Pero el uso público de la IA también debe estar asentado en una sólida base ética. Frente al avance de esta tecnología como herramienta auxiliar para la toma de decisiones, es importante evitar un uso de los sistemas de IA que sea contrario a la democracia o los derechos humanos.
También hay que resolver la falta de inversión en las capacidades de innovación y gobernanza del sector público, que (como puso de manifiesto la covid‑19) tienen que ser mucho más dinámicas. Si, por ejemplo, no se fijan términos y condiciones claros para las alianzas público‑privadas, existe el riesgo de que las empresas se adueñen de la agenda.
Pero el problema es que la subcontratación (externalización) de funciones del Estado se ha convertido en un enorme obstáculo a la creación de capacidades en el sector público.
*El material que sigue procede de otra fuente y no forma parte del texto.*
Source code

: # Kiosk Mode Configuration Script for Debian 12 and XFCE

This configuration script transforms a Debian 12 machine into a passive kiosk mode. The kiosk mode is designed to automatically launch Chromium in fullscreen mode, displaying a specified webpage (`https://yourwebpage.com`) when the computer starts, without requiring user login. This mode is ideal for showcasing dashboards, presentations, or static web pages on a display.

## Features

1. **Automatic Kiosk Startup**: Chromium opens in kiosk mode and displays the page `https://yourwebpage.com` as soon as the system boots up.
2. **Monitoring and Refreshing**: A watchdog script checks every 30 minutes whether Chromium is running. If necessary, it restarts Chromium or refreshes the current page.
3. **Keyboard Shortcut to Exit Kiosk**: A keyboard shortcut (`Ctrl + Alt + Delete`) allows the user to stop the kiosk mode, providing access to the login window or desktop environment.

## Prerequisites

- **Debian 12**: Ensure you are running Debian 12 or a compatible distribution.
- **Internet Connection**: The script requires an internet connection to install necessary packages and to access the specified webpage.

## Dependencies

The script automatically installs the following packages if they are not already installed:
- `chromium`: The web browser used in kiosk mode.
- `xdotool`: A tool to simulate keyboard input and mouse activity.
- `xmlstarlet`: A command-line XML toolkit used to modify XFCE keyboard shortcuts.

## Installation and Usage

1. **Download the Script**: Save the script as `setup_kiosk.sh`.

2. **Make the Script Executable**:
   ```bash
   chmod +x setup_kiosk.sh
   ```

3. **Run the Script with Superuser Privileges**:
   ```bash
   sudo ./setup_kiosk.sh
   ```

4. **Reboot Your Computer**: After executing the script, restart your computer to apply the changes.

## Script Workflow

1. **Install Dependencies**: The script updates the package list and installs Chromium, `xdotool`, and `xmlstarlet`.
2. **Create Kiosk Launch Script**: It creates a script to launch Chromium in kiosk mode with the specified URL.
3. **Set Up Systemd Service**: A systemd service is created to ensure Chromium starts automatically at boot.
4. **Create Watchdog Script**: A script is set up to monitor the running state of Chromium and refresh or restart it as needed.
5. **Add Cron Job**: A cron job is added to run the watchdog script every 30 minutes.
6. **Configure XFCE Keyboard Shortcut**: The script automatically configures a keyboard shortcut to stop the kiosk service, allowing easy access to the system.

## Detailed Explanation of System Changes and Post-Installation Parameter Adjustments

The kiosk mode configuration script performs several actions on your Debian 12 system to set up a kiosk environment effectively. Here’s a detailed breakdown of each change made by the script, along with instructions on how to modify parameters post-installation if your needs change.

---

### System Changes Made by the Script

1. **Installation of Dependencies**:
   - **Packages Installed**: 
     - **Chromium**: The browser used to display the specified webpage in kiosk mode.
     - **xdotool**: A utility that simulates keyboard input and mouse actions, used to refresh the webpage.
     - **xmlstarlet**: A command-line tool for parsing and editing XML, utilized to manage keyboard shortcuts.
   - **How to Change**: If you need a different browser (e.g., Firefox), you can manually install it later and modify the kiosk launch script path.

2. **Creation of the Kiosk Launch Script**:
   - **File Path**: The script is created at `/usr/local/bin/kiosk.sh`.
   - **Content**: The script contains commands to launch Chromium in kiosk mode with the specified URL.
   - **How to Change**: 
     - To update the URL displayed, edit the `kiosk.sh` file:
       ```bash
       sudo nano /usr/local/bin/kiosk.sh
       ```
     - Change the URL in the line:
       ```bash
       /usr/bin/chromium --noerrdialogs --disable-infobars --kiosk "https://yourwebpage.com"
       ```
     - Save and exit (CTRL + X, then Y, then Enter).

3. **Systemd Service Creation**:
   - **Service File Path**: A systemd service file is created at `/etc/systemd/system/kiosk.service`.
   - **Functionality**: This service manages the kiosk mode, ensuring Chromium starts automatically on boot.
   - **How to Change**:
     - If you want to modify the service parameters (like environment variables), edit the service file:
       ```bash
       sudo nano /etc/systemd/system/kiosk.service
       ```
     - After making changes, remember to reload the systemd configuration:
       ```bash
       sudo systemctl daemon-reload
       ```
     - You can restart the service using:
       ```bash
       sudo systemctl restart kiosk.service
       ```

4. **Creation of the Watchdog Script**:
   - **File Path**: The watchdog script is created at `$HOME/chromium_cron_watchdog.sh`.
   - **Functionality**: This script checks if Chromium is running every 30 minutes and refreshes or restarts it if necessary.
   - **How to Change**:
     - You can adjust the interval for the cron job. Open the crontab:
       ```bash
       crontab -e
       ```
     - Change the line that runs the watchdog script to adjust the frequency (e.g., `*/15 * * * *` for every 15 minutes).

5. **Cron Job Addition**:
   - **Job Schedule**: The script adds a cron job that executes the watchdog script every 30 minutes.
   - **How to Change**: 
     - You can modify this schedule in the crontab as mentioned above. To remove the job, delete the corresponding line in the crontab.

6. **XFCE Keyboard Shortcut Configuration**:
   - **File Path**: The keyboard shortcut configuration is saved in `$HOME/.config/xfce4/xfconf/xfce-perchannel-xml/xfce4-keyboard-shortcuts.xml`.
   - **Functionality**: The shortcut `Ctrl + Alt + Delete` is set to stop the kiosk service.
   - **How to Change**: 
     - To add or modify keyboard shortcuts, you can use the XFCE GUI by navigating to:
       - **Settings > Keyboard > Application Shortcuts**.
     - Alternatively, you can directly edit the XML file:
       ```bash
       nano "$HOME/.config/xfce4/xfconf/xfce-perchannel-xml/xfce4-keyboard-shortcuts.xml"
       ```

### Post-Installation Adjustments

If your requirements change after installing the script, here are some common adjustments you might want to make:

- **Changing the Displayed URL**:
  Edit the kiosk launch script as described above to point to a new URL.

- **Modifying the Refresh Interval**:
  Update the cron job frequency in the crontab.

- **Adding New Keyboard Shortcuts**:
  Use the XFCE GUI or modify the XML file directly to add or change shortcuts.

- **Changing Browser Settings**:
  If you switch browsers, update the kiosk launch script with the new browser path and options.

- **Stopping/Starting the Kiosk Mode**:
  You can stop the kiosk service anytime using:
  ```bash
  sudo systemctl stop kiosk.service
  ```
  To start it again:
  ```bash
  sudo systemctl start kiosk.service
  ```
Para mantener el control sobre productos esenciales y garantizar el respeto de normas éticas, los gobiernos deben tener capacidad de desarrollar la IA sin depender del sector privado para la provisión de sistemas de carácter delicado.
También tienen que sostener un uso compartido de la información y la interoperabilidad de protocolos y métricas entre los diversos departamentos y ministerios. Todo esto demandará inversión pública en las capacidades del Estado, según un enfoque basado en la idea de misión.
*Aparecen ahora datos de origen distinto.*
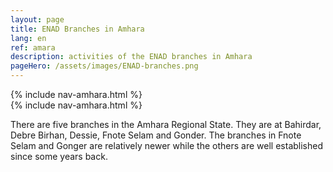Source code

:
 ```yaml
---
layout: page
title: ENAD Branches in Amhara
lang: en
ref: amara
description: activities of the ENAD branches in Amhara
pageHero: /assets/images/ENAD-branches.png
---
```

<aside class="post-aside">
    {% include nav-amhara.html %}
</aside>
<div class="post-content">
 {% include nav-amhara.html %}
 <div>
   <p>
       There are five branches in the Amhara Regional State. They 
       are at Bahirdar, Debre Birhan, Dessie, Fnote Selam and Gonder. 
       The branches in Fnote Selam and Gonger are relatively newer while 
       the others are well established since some years back.
   </p>
 </div>
</div>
En vista de la concentración de conocimiento y experiencia que hay en el sector privado, la creación de sinergias entre los sectores público y privado es a la vez inevitable y deseable. El sentido de misión tiene que ver con seleccionar actores dispuestos a colaborar, mediante la inversión conjunta con socios que reconozcan el potencial de las misiones lideradas por el Estado.
La clave está en darle al Estado la capacidad de gestionar el desarrollo y uso de los sistemas de IA, en vez de estar siempre corriendo detrás de los acontecimientos. Un modo de asegurar una correcta distribución de los riesgos y beneficios de la inversión pública es que los gobiernos pongan condiciones para la provisión de fondos públicos. También pueden, y deben, exigir más apertura y transparencia a las grandes empresas tecnológicas.
El futuro de nuestras sociedades está en juego. No solo debemos corregir los problemas y controlar los riesgos de la IA, sino también influir en el rumbo general de la transformación digital y de la innovación tecnológica.
Gabriela Ramos es directora general asistente de Ciencias Sociales y Humanas en la Unesco. Mariana Mazzucato, fundadora y directora del Instituto para la Innovación y el Propósito Público en el University College de Londres, preside el Consejo sobre la Economía de la Salud para Todos de la Organización Mundial de la Salud.